The fact that Eliot Spitzer, the attorney general of New York State, filed suit
last month against an alleged spyware company has been widely reported. But what
everyone seems to have missed in these reports is how Spitzer’s case managed to
get to
court — despite the fact that New York has no actual law against spyware.
The answer to that question, I believe, is incredibly important to everyone who
uses software and suffers from the threat of spyware. In a nutshell, Spitzer is
saying he doesn’t need a state antispyware law to take action against spyware
promoters. This class of computer program is already illegal under existing laws, it seems.

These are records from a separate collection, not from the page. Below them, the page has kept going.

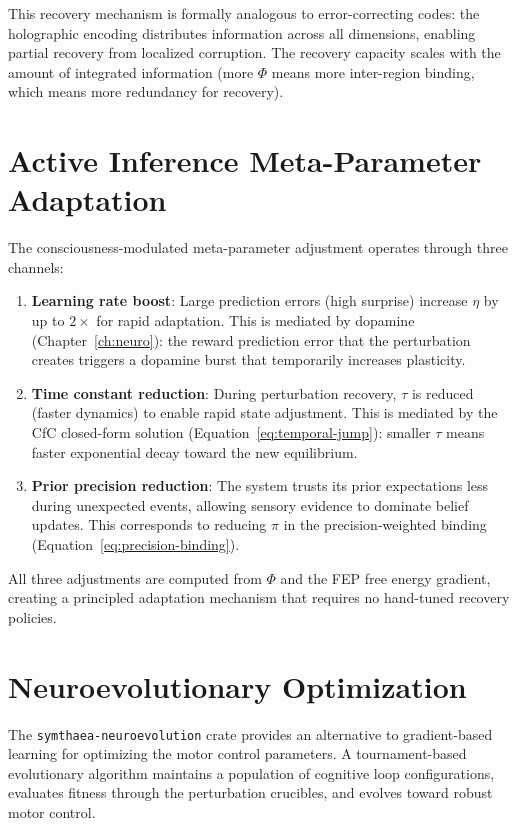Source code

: \documentclass[12pt]{book}
\begin{document}
This recovery mechanism is formally analogous to error-correcting codes: the holographic encoding distributes information across all dimensions, enabling partial recovery from localized corruption. The recovery capacity scales with the amount of integrated information (more $\Phi$ means more inter-region binding, which means more redundancy for recovery).

\section{Active Inference Meta-Parameter Adaptation}

The consciousness-modulated meta-parameter adjustment operates through three channels:

\begin{enumerate}
  \item \textbf{Learning rate boost}: Large prediction errors (high surprise) increase $\eta$ by up to $2\times$ for rapid adaptation. This is mediated by dopamine (Chapter~\ref{ch:neuro}): the reward prediction error that the perturbation creates triggers a dopamine burst that temporarily increases plasticity.
  \item \textbf{Time constant reduction}: During perturbation recovery, $\tau$ is reduced (faster dynamics) to enable rapid state adjustment. This is mediated by the CfC closed-form solution (Equation~\ref{eq:temporal-jump}): smaller $\tau$ means faster exponential decay toward the new equilibrium.
  \item \textbf{Prior precision reduction}: The system trusts its prior expectations less during unexpected events, allowing sensory evidence to dominate belief updates. This corresponds to reducing $\pi$ in the precision-weighted binding (Equation~\ref{eq:precision-binding}).
\end{enumerate}

All three adjustments are computed from $\Phi$ and the FEP free energy gradient, creating a principled adaptation mechanism that requires no hand-tuned recovery policies.

\section{Neuroevolutionary Optimization}

The \texttt{symthaea-neuroevolution} crate provides an alternative to gradient-based learning for optimizing the motor control parameters. A tournament-based evolutionary algorithm maintains a population of cognitive loop configurations, evaluates fitness through the perturbation crucibles, and evolves toward robust motor control.
\end{document}

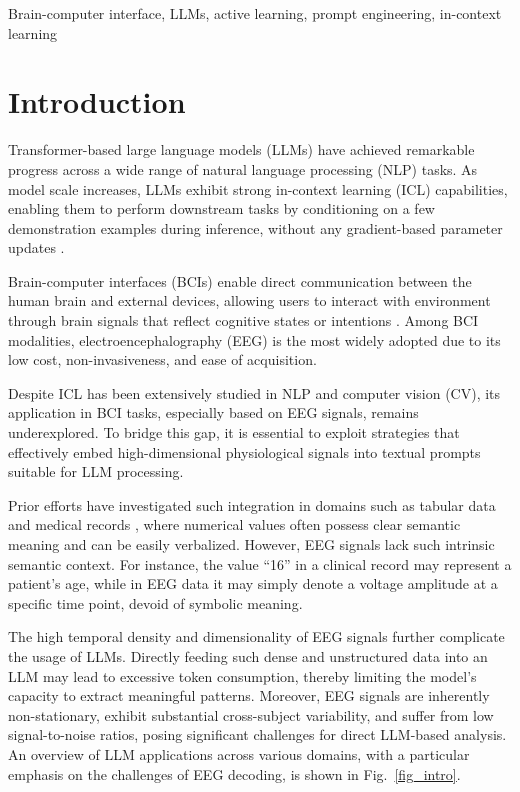 \documentclass[journal,twocolumn]{IEEEtran}
\begin{document}
\begin{IEEEkeywords}
Brain-computer interface, LLMs, active learning, prompt engineering, in-context learning
\end{IEEEkeywords}

\IEEEpeerreviewmaketitle

\section{Introduction}

Transformer-based large language models (LLMs) \cite{vaswani2017attention} have achieved remarkable progress across a wide range of natural language processing (NLP) tasks. As model scale increases, LLMs exhibit strong in-context learning (ICL) capabilities, enabling them to perform downstream tasks by conditioning on a few demonstration examples during inference, without any gradient-based parameter updates \cite{brown2020language}.

Brain-computer interfaces (BCIs) \cite{Lance2012, Wolpaw2002} enable direct communication between the human brain and external devices, allowing users to interact with environment through brain signals that reflect cognitive states or intentions \cite{he2019transfer}. Among BCI modalities, electroencephalography (EEG) is the most widely adopted due to its low cost, non-invasiveness, and ease of acquisition.

Despite ICL has been extensively studied in NLP and computer vision (CV), its application in BCI tasks, especially based on EEG signals, remains underexplored. To bridge this gap, it is essential to exploit strategies that effectively embed high-dimensional physiological signals into textual prompts suitable for LLM processing.

Prior efforts have investigated such integration in domains such as tabular data \cite{hegselmann2023tabllm, liu2025umman} and medical records \cite{liu2023large}, where numerical values often possess clear semantic meaning and can be easily verbalized. However, EEG signals lack such intrinsic semantic context. For instance, the value “16” in a clinical record may represent a patient’s age, while in EEG data it may simply denote a voltage amplitude at a specific time point, devoid of symbolic meaning.

The high temporal density and dimensionality of EEG signals further complicate the usage of LLMs. Directly feeding such dense and unstructured data into an LLM may lead to excessive token consumption, thereby limiting the model’s capacity to extract meaningful patterns. Moreover, EEG signals are inherently non-stationary, exhibit substantial cross-subject variability, and suffer from low signal-to-noise ratios, posing significant challenges for direct LLM-based analysis. An overview of LLM applications across various domains, with a particular emphasis on the challenges of EEG decoding, is shown in Fig.~\ref{fig_intro}.
\end{document}
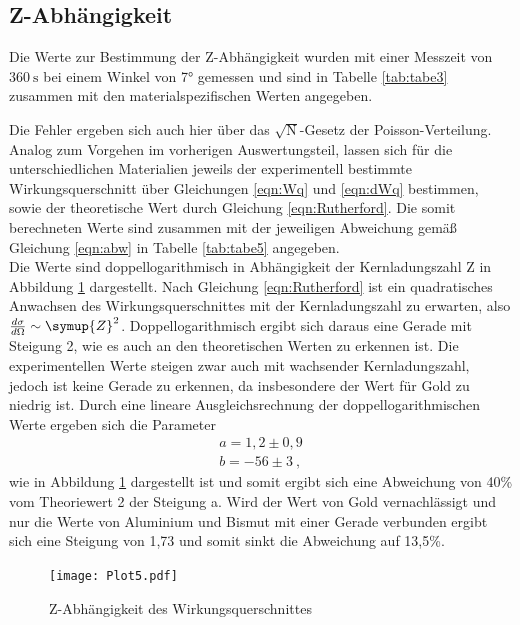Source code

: \subsection{Z-Abhängigkeit}
Die Werte zur Bestimmung der Z-Abhängigkeit wurden mit einer Messzeit von $\SI{360}{\second}$
bei einem Winkel von 7° gemessen und sind in Tabelle
\ref{tab:tabe3} zusammen mit den materialspezifischen Werten angegeben.

Die Fehler ergeben sich auch hier über das $\sqrt{\text{N}}$-Gesetz der Poisson-Verteilung.
Analog zum Vorgehen im vorherigen Auswertungsteil, lassen sich für die unterschiedlichen
Materialien jeweils der experimentell bestimmte Wirkungsquerschnitt über Gleichungen \eqref{eqn:Wq}
und \eqref{eqn:dWq} bestimmen, sowie der theoretische Wert durch Gleichung \eqref{eqn:Rutherford}.
Die somit berechneten Werte sind zusammen mit der jeweiligen Abweichung gemäß
Gleichung \eqref{eqn:abw} in Tabelle \ref{tab:tabe5}
angegeben.\\

Die Werte sind doppellogarithmisch in Abhängigkeit der Kernladungszahl Z in Abbildung \ref{fig:plot5}
dargestellt.
Nach Gleichung \eqref{eqn:Rutherford} ist ein quadratisches Anwachsen des Wirkungsquerschnittes
mit der Kernladungszahl zu erwarten, also ${\frac{d\sigma}{d\Omega} \sim \symup{Z}^2}$.
Doppellogarithmisch ergibt sich daraus eine Gerade mit Steigung 2, wie es auch
an den theoretischen Werten zu erkennen ist. Die experimentellen Werte steigen zwar auch mit
wachsender Kernladungszahl, jedoch ist keine Gerade zu erkennen, da insbesondere der Wert für Gold
zu niedrig ist.
Durch eine lineare Ausgleichsrechnung der doppellogarithmischen Werte ergeben sich die Parameter
\begin{align*}
  a =  1,2 \pm 0,9 \\
  b =  -56 \pm 3 \: ,
\end{align*}
wie in Abbildung \ref{fig:plot5} dargestellt ist und somit ergibt sich eine Abweichung von 40\% vom Theoriewert 2 der Steigung a. Wird der Wert
von Gold vernachlässigt und nur die Werte von Aluminium und Bismut mit einer Gerade verbunden
ergibt sich eine Steigung von 1,73 und somit sinkt die Abweichung auf 13,5\%.
\begin{figure}
  \centering
  \texttt{[image: Plot5.pdf]}
  \caption{Z-Abhängigkeit des Wirkungsquerschnittes}
  \label{fig:plot5}
\end{figure}
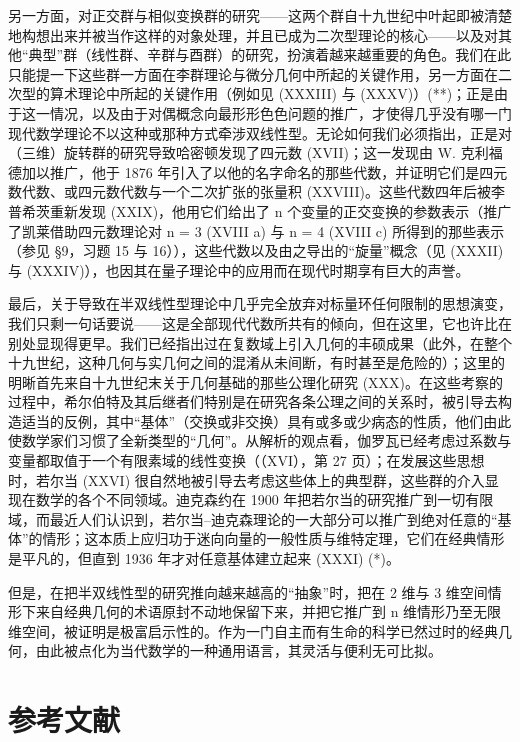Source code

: 另一方面，对正交群与相似变换群的研究——这两个群自十九世纪中叶起即被清楚地构想出来并被当作这样的对象处理，并且已成为二次型理论的核心——以及对其他“典型”群（线性群、辛群与酉群）的研究，扮演着越来越重要的角色。我们在此只能提一下这些群一方面在李群理论与微分几何中所起的关键作用，另一方面在二次型的算术理论中所起的关键作用（例如见 (XXXIII) 与 (XXXV)）(**)；正是由于这一情况，以及由于对偶概念向最形形色色问题的推广，才使得几乎没有哪一门现代数学理论不以这种或那种方式牵涉双线性型。无论如何我们必须指出，正是对（三维）旋转群的研究导致哈密顿发现了四元数 (XVII)；这一发现由 W. 克利福德加以推广，他于 1876 年引入了以他的名字命名的那些代数，并证明它们是四元数代数、或四元数代数与一个二次扩张的张量积 (XXVIII)。这些代数四年后被李普希茨重新发现 (XXIX)，他用它们给出了 n 个变量的正交变换的参数表示（推广了凯莱借助四元数理论对 n = 3 (XVIII a) 与 n = 4 (XVIII c) 所得到的那些表示（参见 §9，习题 15 与 16）），这些代数以及由之导出的“旋量”概念（见 (XXXII) 与 (XXXIV)），也因其在量子理论中的应用而在现代时期享有巨大的声誉。

最后，关于导致在半双线性型理论中几乎完全放弃对标量环任何限制的思想演变，我们只剩一句话要说——这是全部现代代数所共有的倾向，但在这里，它也许比在别处显现得更早。我们已经指出过在复数域上引入几何的丰硕成果（此外，在整个十九世纪，这种几何与实几何之间的混淆从未间断，有时甚至是危险的）；这里的明晰首先来自十九世纪末关于几何基础的那些公理化研究 (XXX)。在这些考察的过程中，希尔伯特及其后继者们特别是在研究各条公理之间的关系时，被引导去构造适当的反例，其中“基体”（交换或非交换）具有或多或少病态的性质，他们由此使数学家们习惯了全新类型的“几何”。从解析的观点看，伽罗瓦已经考虑过系数与变量都取值于一个有限素域的线性变换（（XVI），第 27 页）；在发展这些思想时，若尔当 (XXVI) 很自然地被引导去考虑这些体上的典型群，这些群的介入显现在数学的各个不同领域。迪克森约在 1900 年把若尔当的研究推广到一切有限域，而最近人们认识到，若尔当–迪克森理论的一大部分可以推广到绝对任意的“基体”的情形；这本质上应归功于迷向向量的一般性质与维特定理，它们在经典情形是平凡的，但直到 1936 年才对任意基体建立起来 (XXXI) (*)。

但是，在把半双线性型的研究推向越来越高的“抽象”时，把在 2 维与 3 维空间情形下来自经典几何的术语原封不动地保留下来，并把它推广到 n 维情形乃至无限维空间，被证明是极富启示性的。作为一门自主而有生命的科学已然过时的经典几何，由此被点化为当代数学的一种通用语言，其灵活与便利无可比拟。

\section*{参考文献}
{}

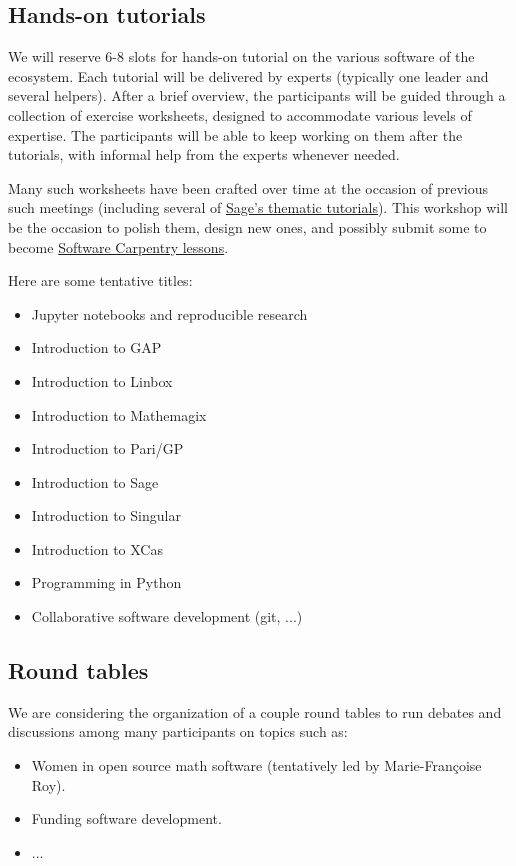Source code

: \documentclass[12pt]{amsbook}
\begin{document}
\subsection{Hands-on tutorials}

We will reserve 6-8 slots for hands-on tutorial on the various
software of the ecosystem. Each tutorial will be delivered by experts
(typically one leader and several helpers). After a brief overview,
the participants will be guided through a collection of exercise
worksheets, designed to accommodate various levels of expertise.  The
participants will be able to keep working on them after the tutorials,
with informal help from the experts whenever needed.

Many such worksheets have been crafted over time at the occasion of
previous such meetings (including several of
\href{http://doc.sagemath.org/html/en/thematic_tutorials/}{Sage's
  thematic tutorials}). This workshop will be the occasion to polish them,
design new ones, and possibly submit some to become
\href{http://software-carpentry.org/lessons/}{Software Carpentry lessons}.

Here are some tentative titles:
\begin{itemize}
\item Jupyter notebooks and reproducible research
\item Introduction to GAP
\item Introduction to Linbox
\item Introduction to Mathemagix
\item Introduction to Pari/GP
\item Introduction to Sage
\item Introduction to Singular
\item Introduction to XCas
\item Programming in Python
\item Collaborative software development (git, ...)
\end{itemize}

\subsection{Round tables}

We are considering the organization of a couple round tables to run
debates and discussions among many participants on topics such as:

\begin{itemize}
\item Women in open source math software (tentatively led by Marie-Françoise Roy).
\item Funding software development.
\item ...
\end{itemize}
\end{document}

Let’s look at the implications of this and how it may allow
prosecutions of spyware makers in other places.
Using Business Law To Stop Spyware
The attorney general’s suit was filed in the supreme court of New York County
against Intermix Media Inc., a Los Angeles-based software company. According to
the complaint, Intermix’s software is in violation of the following
well-established sections of New York law:
• Deceptive acts and practices.
When Internet users installed screen savers from Intermix’s more than 40 Web
sites, adware programs such as KeenValue were quietly installed at the same
time. Intermix made this spyware hard for users to remove, omitting an uninstall
program and reinstalling the spyware if users tried to delete its files. This is
prohibited by New York’s law against “deceptive acts and practices”;
• False advertising.
To encourage Internet users to download Intermix’s software, the company made
claims on its sites such as “Free from spyware.” New York law prohibits “false
advertising in the conduct of any business, trade, or commerce”;
• Trespass to chattels.
This claim is perhaps the most interesting. “Chattels” means someone’s personal
property that is movable, such as a computer (but not land or buildings). New
York law prohibits “the intentional intermeddling with a chattel” that results
in “the deprivation of the chattel or impairment of the condition, quality or
usefulness of the chattel.” Even slowing a computer system down, as spyware
almost always does, would seem to fall into this definition of trespass, if a
user had not consented to it.
“Intermix does not promote or condone spyware, and remains committed to putting this legacy issue behind it as soon as practicable,” the company
said in a statement quoted by eWeek. “Many of
the practices being challenged were instituted under prior leadership, and
Intermix has been voluntarily and proactively improving these applications for
some time,” according to Christopher Lipp, Intermix’s senior vice president and
general counsel.
Getting To The Heart Of The Matter
Spitzer’s lawsuit is a sign that software companies might finally lose the
ability to put an unlimited set of conditions into end-user license agreements
(EULAs) and expect those conditions to be enforceable in court.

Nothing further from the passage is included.